The second issue is honestly more important to me. While it's not exactly new (Best Buy, Wal*mart and I'm sure many others demand a lower price from the manufacturer), one critical difference here is you'd be getting the EXACT same product, but the manufacturer would have a preferred retailer, and try their best to force (by price) potential customers to use that retailer over any other. Serves them right if Amazon dumps them!!!
These exclusive agreements with distributors go directly against the concept of free market. Amazon has every right to fight back, and any consumer who is at all concerned with his rights to choose what they buy and where they shop should be telling MacMillan goodbye at this point.

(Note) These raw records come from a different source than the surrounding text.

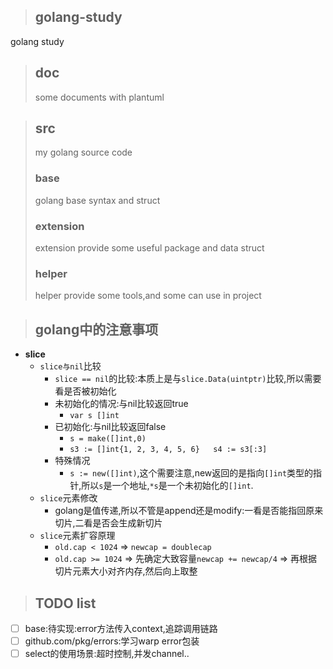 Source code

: > ## golang-study
golang study

> ## doc
> some documents with plantuml

> ## src
> my golang source code
> ### base
> golang base syntax and struct
> ### extension
> extension provide some useful package and data struct
> ### helper
> helper provide some tools,and some can use in project

> ## golang中的注意事项

- **slice**
  - `slice与nil`比较
      - `slice == nil`的比较:本质上是与`slice.Data(uintptr)`比较,所以需要看是否被初始化
      - 未初始化的情况:与nil比较返回true
          - `var s []int`
      - 已初始化:与nil比较返回false
          - `s = make([]int,0)`
          - `s3 := []int{1, 2, 3, 4, 5, 6}   s4 := s3[:3]`
      - 特殊情况
          - `s := new([]int)`,这个需要注意,new返回的是指向`[]int`类型的指针,所以`s`是一个地址,`*s`是一个未初始化的`[]int`.
  - `slice`元素修改
    - golang是值传递,所以不管是append还是modify:一看是否能指回原来切片,二看是否会生成新切片
  - `slice`元素扩容原理
    - `old.cap < 1024` => `newcap = doublecap`
    - `old.cap >= 1024` => 先确定大致容量`newcap += newcap/4` => 再根据切片元素大小对齐内存,然后向上取整
> ## TODO list

- [ ] base:待实现:error方法传入context,追踪调用链路
- [ ] github.com/pkg/errors:学习warp error包装
- [ ] select的使用场景:超时控制,并发channel.. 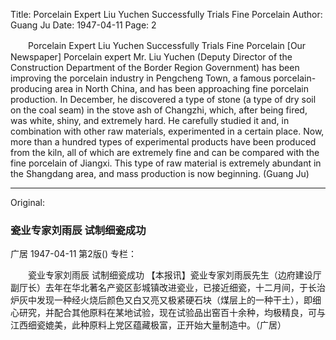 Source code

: Title: Porcelain Expert Liu Yuchen Successfully Trials Fine Porcelain
Author: Guang Ju
Date: 1947-04-11
Page: 2

　　Porcelain Expert Liu Yuchen
    Successfully Trials Fine Porcelain
    [Our Newspaper] Porcelain expert Mr. Liu Yuchen (Deputy Director of the Construction Department of the Border Region Government) has been improving the porcelain industry in Pengcheng Town, a famous porcelain-producing area in North China, and has been approaching fine porcelain production. In December, he discovered a type of stone (a type of dry soil on the coal seam) in the stove ash of Changzhi, which, after being fired, was white, shiny, and extremely hard. He carefully studied it and, in combination with other raw materials, experimented in a certain place. Now, more than a hundred types of experimental products have been produced from the kiln, all of which are extremely fine and can be compared with the fine porcelain of Jiangxi. This type of raw material is extremely abundant in the Shangdang area, and mass production is now beginning. (Guang Ju)



<hr /> 

Original: 


### 瓷业专家刘雨辰  试制细瓷成功
广居
1947-04-11
第2版()
专栏：

　　瓷业专家刘雨辰
    试制细瓷成功
    【本报讯】瓷业专家刘雨辰先生（边府建设厅副厅长）去年在华北著名产瓷区彭城镇改进瓷业，已接近细瓷，十二月间，于长治炉灰中发现一种经火烧后颜色又白又亮又极紧硬石块（煤层上的一种干土），即细心研究，并配合其他原料在某地试验，现在试验品出窑百十余种，均极精良，可与江西细瓷媲美，此种原料上党区蕴藏极富，正开始大量制造中。（广居）
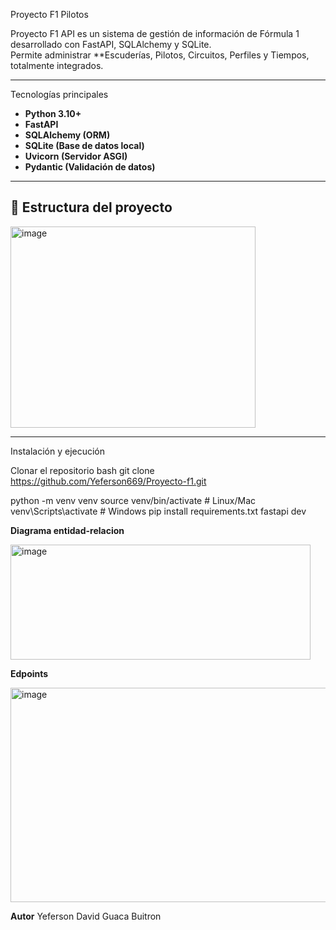 Proyecto F1 Pilotos

Proyecto F1 API es un sistema de gestión de información de Fórmula 1 desarrollado con FastAPI, SQLAlchemy y SQLite.  
Permite administrar **Escuderías, Pilotos, Circuitos, Perfiles y Tiempos, totalmente integrados.

---

Tecnologías principales

- **Python 3.10+**
- **FastAPI**
- **SQLAlchemy (ORM)**
- **SQLite (Base de datos local)**
- **Uvicorn (Servidor ASGI)**
- **Pydantic (Validación de datos)**

---

## 📂 Estructura del proyecto


<img width="392" height="322" alt="image" src="https://github.com/user-attachments/assets/93d69723-971f-4c68-878f-efbff4162f14" />


---

Instalación y ejecución

 Clonar el repositorio
bash
git clone https://github.com/Yeferson669/Proyecto-f1.git

python -m venv venv
source venv/bin/activate      # Linux/Mac
venv\Scripts\activate         # Windows
pip install requirements.txt
fastapi dev

**Diagrama entidad-relacion**



<img width="480" height="184" alt="image" src="https://github.com/user-attachments/assets/2c4a1a93-a957-4a74-9a25-cb5f1984ae9f" />



**Edpoints**



<img width="671" height="343" alt="image" src="https://github.com/user-attachments/assets/9cc1f8af-a74a-4801-a83f-4fa898f78cba" />




**Autor**
Yeferson David Guaca Buitron


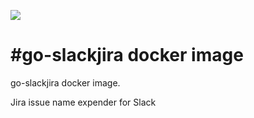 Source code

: [![](https://badge.imagelayers.io/rounds/10m-go-slackjira:latest.svg)](https://imagelayers.io/?images=rounds/10m-go-slackjira:latest 'Get your own badge on imagelayers.io')

#go-slackjira docker image
============================

go-slackjira docker image.

Jira issue name expender for Slack
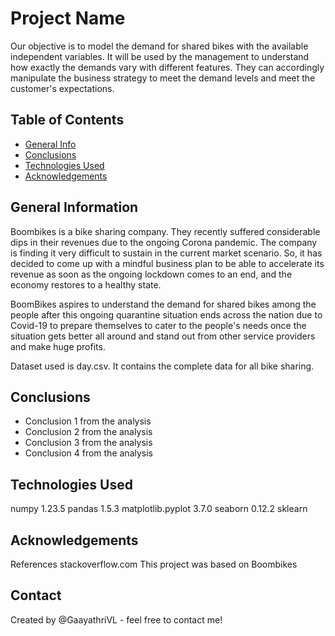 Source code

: # Project Name
Our objective is to model the demand for shared bikes with the available independent variables. It will be used by the management to understand how exactly the demands vary with different features. They can accordingly manipulate the business strategy to meet the demand levels and meet the customer's expectations.

## Table of Contents
* [General Info](#general-information)
* [Conclusions](#conclusions)
* [Technologies Used](#technologies-used)
* [Acknowledgements](#acknowledgements)


## General Information

Boombikes is a bike sharing company. They recently suffered considerable dips in their revenues due to the ongoing Corona pandemic. The company is finding it very difficult to sustain in the current market scenario. So, it has decided to come up with a mindful business plan to be able to accelerate its revenue as soon as the ongoing lockdown comes to an end, and the economy restores to a healthy state. 

BoomBikes aspires to understand the demand for shared bikes among the people after this ongoing quarantine situation ends across the nation due to Covid-19 
to prepare themselves to cater to the people's needs once the situation gets better all around and stand out from other service providers and make huge profits.

Dataset used is day.csv. It contains the complete data for all bike sharing.


## Conclusions
- Conclusion 1 from the analysis
- Conclusion 2 from the analysis
- Conclusion 3 from the analysis
- Conclusion 4 from the analysis

<!-- You don't have to answer all the questions - just the ones relevant to your project. -->


## Technologies Used

numpy 1.23.5
pandas 1.5.3
matplotlib.pyplot 3.7.0
seaborn 0.12.2
sklearn
<!-- As the libraries versions keep on changing, it is recommended to mention the version of library used in this project -->

## Acknowledgements

References stackoverflow.com
This project was based on Boombikes


## Contact
Created by @GaayathriVL - feel free to contact me!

"The large print giveth, and the small print taketh away" -- "Step Right Up", Tom Waits
on /. where some of the comments pointed out how people are being caged with Apple's plan to only allow iStore apps on their products. with the results of this particular fracas, it seems that the cage is also getting a strict perimeter established around it.
"To stop the terrorists."
It feels like a repeat of the same s*** Universal Music, and later, NBC Universal pulled with iTunes,
Seems to me Apple is pulling the s*** with iTunes, resulting in price hikes, more DRM, and even less availability.
Anyway, maybe we'll get lucky and Amazon and Apple destroy each other.
As an avid Kindle reader, I wish Amazon would take more stands like this to lower the prices of their ebooks. I already don't buy over-priced titles because the publishers just don't get it: I don't have to read their stinking books. There are millions of other books for me to read. I'll die wishing I'd read a few more.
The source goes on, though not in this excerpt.